MySQL Bugs: #80867: MySQL Cluster Crashed

Bug #80867	MySQL Cluster Crashed
Submitted:	28 Mar 2016 12:17	Modified:	4 May 2016 5:01
Reporter:	Serhat Demircan	Email Updates:
Status:	Not a Bug	Impact on me:	None
Category:	MySQL Cluster: Disk Data	Severity:	S1 (Critical)
Version:	7.4.10	OS:	Debian (Wheezy)
Assigned to:	MySQL Verification Team	CPU Architecture:	Any
Tags:	ndbcluster

Description:
2 nodes in same node group stopped with following error than whole cluster went down. 

2016-03-28 14:30:17 [ndbd] INFO     -- Node 12 has completed node fail handling
2016-03-28 14:32:05 [ndbd] INFO     -- /export/home/pb2/build/sb_0-17731890-1453887053.27/mysql-cluster-gpl-7.4.10/storage/ndb/src/kernel/blocks/dbtc/DbtcMain.cpp
2016-03-28 14:32:05 [ndbd] INFO     -- DBTC (Line: 19385) 0x00000002
2016-03-28 14:32:05 [ndbd] INFO     -- Error handler shutting down system
2016-03-28 14:32:05 [ndbd] INFO     -- Error handler shutdown completed - exiting
2016-03-28 14:32:08 [ndbd] ALERT    -- Node 5: Forced node shutdown completed. Caused by error 2341: 'Internal program error (failed ndbrequire)(Internal error, programming error or missing error message, please report a bug). Temporary error, restart node'.

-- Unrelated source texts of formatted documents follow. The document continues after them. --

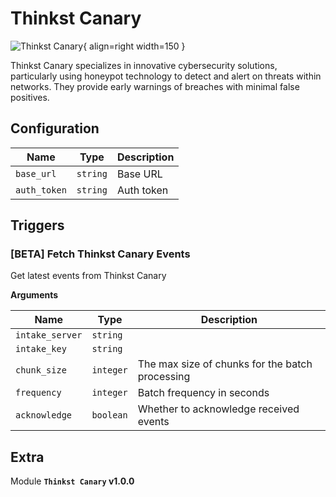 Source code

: # Thinkst Canary

![Thinkst Canary](/assets/playbooks/library/thinkst-canary.png){ align=right width=150 }

Thinkst Canary specializes in innovative cybersecurity solutions, particularly using honeypot technology to detect and alert on threats within networks. They provide early warnings of breaches with minimal false positives.

## Configuration

| Name      |  Type   |  Description  |
| --------- | ------- | --------------------------- |
| `base_url` | `string` | Base URL |
| `auth_token` | `string` | Auth token |

## Triggers

### [BETA] Fetch Thinkst Canary Events

Get latest events from Thinkst Canary

**Arguments**

| Name      |  Type   |  Description  |
| --------- | ------- | --------------------------- |
| `intake_server` | `string` |  |
| `intake_key` | `string` |  |
| `chunk_size` | `integer` | The max size of chunks for the batch processing |
| `frequency` | `integer` | Batch frequency in seconds |
| `acknowledge` | `boolean` | Whether to acknowledge received events |


## Extra

Module **`Thinkst Canary` v1.0.0** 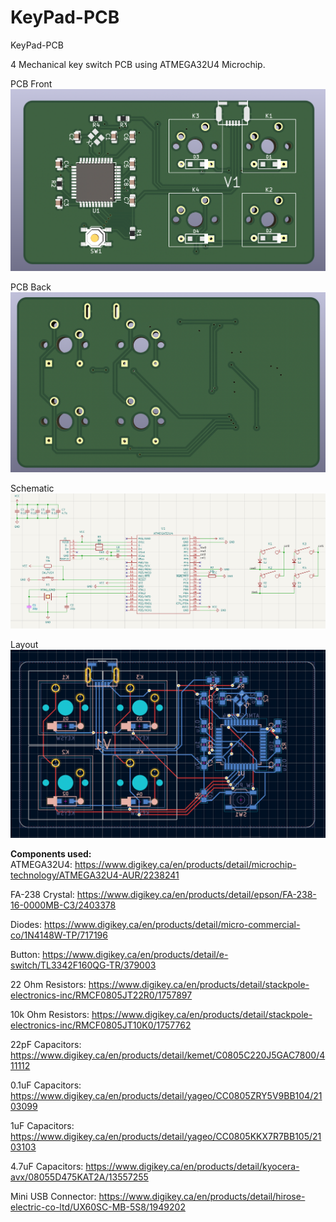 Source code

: # KeyPad-PCB
KeyPad-PCB

4 Mechanical key switch PCB using ATMEGA32U4 Microchip.

PCB Front
![alt text](https://github.com/usmank11/KeyPad-PCB/blob/main/PCBfront.png)

PCB Back
![alt text](https://github.com/usmank11/KeyPad-PCB/blob/main/PCBback.png)

Schematic
![alt text](https://github.com/usmank11/KeyPad-PCB/blob/main/schematic.png)

Layout
![alt text](https://github.com/usmank11/KeyPad-PCB/blob/main/layout.png)

**Components used:**
<br />
ATMEGA32U4:
https://www.digikey.ca/en/products/detail/microchip-technology/ATMEGA32U4-AUR/2238241

FA-238 Crystal:
https://www.digikey.ca/en/products/detail/epson/FA-238-16-0000MB-C3/2403378

Diodes:
https://www.digikey.ca/en/products/detail/micro-commercial-co/1N4148W-TP/717196

Button:
https://www.digikey.ca/en/products/detail/e-switch/TL3342F160QG-TR/379003

22 Ohm Resistors:
https://www.digikey.ca/en/products/detail/stackpole-electronics-inc/RMCF0805JT22R0/1757897

10k Ohm Resistors:
https://www.digikey.ca/en/products/detail/stackpole-electronics-inc/RMCF0805JT10K0/1757762

22pF Capacitors:
https://www.digikey.ca/en/products/detail/kemet/C0805C220J5GAC7800/411112

0.1uF Capacitors:
https://www.digikey.ca/en/products/detail/yageo/CC0805ZRY5V9BB104/2103099

1uF Capacitors:
https://www.digikey.ca/en/products/detail/yageo/CC0805KKX7R7BB105/2103103

4.7uF Capacitors:
https://www.digikey.ca/en/products/detail/kyocera-avx/08055D475KAT2A/13557255

Mini USB Connector:
https://www.digikey.ca/en/products/detail/hirose-electric-co-ltd/UX60SC-MB-5S8/1949202

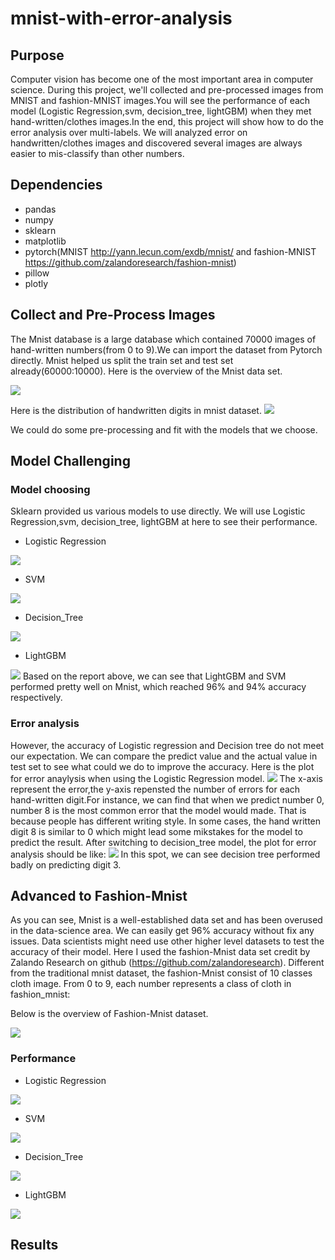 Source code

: # mnist-with-error-analysis
## Purpose
Computer vision has become one of the most important area in computer science. During this project, we'll collected and pre-processed images from MNIST and fashion-MNIST images.You will see the performance of each model (Logistic Regression,svm, decision_tree, lightGBM) when they met hand-written/clothes images.In the end, this project will show how to do the error analysis over multi-labels. We will analyzed error on handwritten/clothes images and discovered several images are always easier to mis-classify than other numbers.

## Dependencies
- pandas
- numpy
- sklearn
- matplotlib
- pytorch(MNIST http://yann.lecun.com/exdb/mnist/ and fashion-MNIST https://github.com/zalandoresearch/fashion-mnist)
- pillow
- plotly
## Collect and Pre-Process Images
The Mnist database is a large database which contained 70000 images of hand-written numbers(from 0 to 9).We can import the dataset from Pytorch directly. Mnist helped us split the train set and test set already(60000:10000). Here is the overview of the Mnist data set.

<img src= "image/mnist_sample.png">

Here is the distribution of handwritten digits in mnist dataset.
<img src= "image/pca_mnist.png">

We could do some pre-processing and fit with the models that we choose.

## Model Challenging
### Model choosing
Sklearn provided us various models to use directly. We will use Logistic Regression,svm, decision_tree, lightGBM at here to see their performance.
- Logistic Regression
<img src= "image/minst_log.png">

- SVM
<img src= "image/mnist_svm.png">

- Decision_Tree
<img src= "image/mnist_tree.png">

- LightGBM
<img src= "image/mnist-lgb.png">
Based on the report above, we can see that LightGBM and SVM performed pretty well on Mnist, which reached 96% and 94% accuracy respectively. 

### Error analysis 
However, the accuracy of Logistic regression and Decision tree do not meet our expectation. We can compare the predict value and the actual value in test set to see what could we do to improve the accuracy. Here is the plot for error anaylysis when using the Logistic Regression model.
<img src= "image/error-analysis.png">
The x-axis represent the error,the y-axis repensted the number of errors for each hand-written digit.For instance, we can find that when we predict number 0, number 8 is the most common error that the model would made. That is because people has different writing style. In some cases, the hand written digit 8 is similar to 0 which might lead some mikstakes for the model to predict the result.
After switching to decision_tree model, the plot for error analysis should be like:
<img src= "image/error-analysis-tree.png">
In this spot, we can see decision tree performed badly on predicting digit 3. 
## Advanced to Fashion-Mnist
As you can see, Mnist is a well-established data set and has been overused in the data-science area. We can easily get 96% accuracy without fix any issues. Data scientists might need use other higher level datasets to test the accuracy of their model. Here I used the fashion-Mnist data set credit by Zalando Research on github (https://github.com/zalandoresearch). Different from the traditional mnist dataset, the fashion-Mnist consist of 10 classes cloth image. 
From 0 to 9, each number represents a class of cloth in fashion_mnist:

Below is the overview of Fashion-Mnist dataset.

<img src= "image/fashion_minst_overview.png">

### Performance

- Logistic Regression
<img src= "image/fashion_log.png">

- SVM
<img src= "image/fashion_svm.png">

- Decision_Tree
<img src= "image/fashion_tree.png">

- LightGBM
<img src= "image/fashion_lgb.png">

## Results
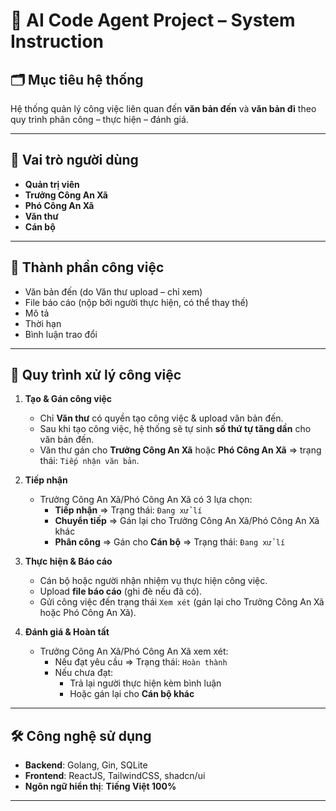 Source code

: 
# 📘 AI Code Agent Project – System Instruction

## 🗂️ Mục tiêu hệ thống
Hệ thống quản lý công việc liên quan đến **văn bản đến** và **văn bản đi** theo quy trình phân công – thực hiện – đánh giá.

---

## 👥 Vai trò người dùng
- **Quản trị viên**
- **Trưởng Công An Xã**
- **Phó Công An Xã**
- **Văn thư**
- **Cán bộ**

---

## 📄 Thành phần công việc
- Văn bản đến (do Văn thư upload – chỉ xem)
- File báo cáo (nộp bởi người thực hiện, có thể thay thế)
- Mô tả
- Thời hạn
- Bình luận trao đổi

---

## 🔁 Quy trình xử lý công việc

1. **Tạo & Gán công việc**
   - Chỉ **Văn thư** có quyền tạo công việc & upload văn bản đến.
   - Sau khi tạo công việc, hệ thống sẽ tự sinh **số thứ tự tăng dần** cho văn bản đến.
   - Văn thư gán cho **Trưởng Công An Xã** hoặc **Phó Công An Xã** ⇒ trạng thái: `Tiếp nhận văn bản`.

2. **Tiếp nhận**
   - Trưởng Công An Xã/Phó Công An Xã có 3 lựa chọn:
     - **Tiếp nhận** ⇒ Trạng thái: `Đang xử lí`
     - **Chuyển tiếp** ⇒ Gán lại cho Trưởng Công An Xã/Phó Công An Xã khác
     - **Phân công** ⇒ Gán cho **Cán bộ** ⇒ Trạng thái: `Đang xử lí`

3. **Thực hiện & Báo cáo**
   - Cán bộ hoặc người nhận nhiệm vụ thực hiện công việc.
   - Upload **file báo cáo** (ghi đè nếu đã có).
   - Gửi công việc đến trạng thái `Xem xét` (gán lại cho Trưởng Công An Xã hoặc Phó Công An Xã).

4. **Đánh giá & Hoàn tất**
   - Trưởng Công An Xã/Phó Công An Xã xem xét:
     - Nếu đạt yêu cầu ⇒ Trạng thái: `Hoàn thành`
     - Nếu chưa đạt:
       - Trả lại người thực hiện kèm bình luận
       - Hoặc gán lại cho **Cán bộ khác**

---

## 🛠️ Công nghệ sử dụng
- **Backend**: Golang, Gin, SQLite
- **Frontend**: ReactJS, TailwindCSS, shadcn/ui
- **Ngôn ngữ hiển thị**: **Tiếng Việt 100%**

---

Time: Monday 28 March 2016 - 14:32:05
Status: Temporary error, restart node
Message: Internal program error (failed ndbrequire) (Internal error, programming error or missing error message, please report a bug)
Error: 2341
Error data: DbtcMain.cpp
Error object: DBTC (Line: 19385) 0x00000002
Program: ndbmtd
Pid: 3014 thr: 10
Version: mysql-5.6.28 ndb-7.4.10
Trace: /ndbdata/ndb_5_trace.log.9 [t1..t15]
***EOM***

How to repeat:
Can't repeat.

- Stop data node X
- Start data node X

After data node X reached started state this error occured. But this does not happen all times. Most of time i can restart all nodes for maintenance without a problem.

Hi Serhat,

You said you can't reproduce and then you said "it does not happen every time" so can you please clarify did you see this problem only once or you see this problem "often but not always" when you start your cluster?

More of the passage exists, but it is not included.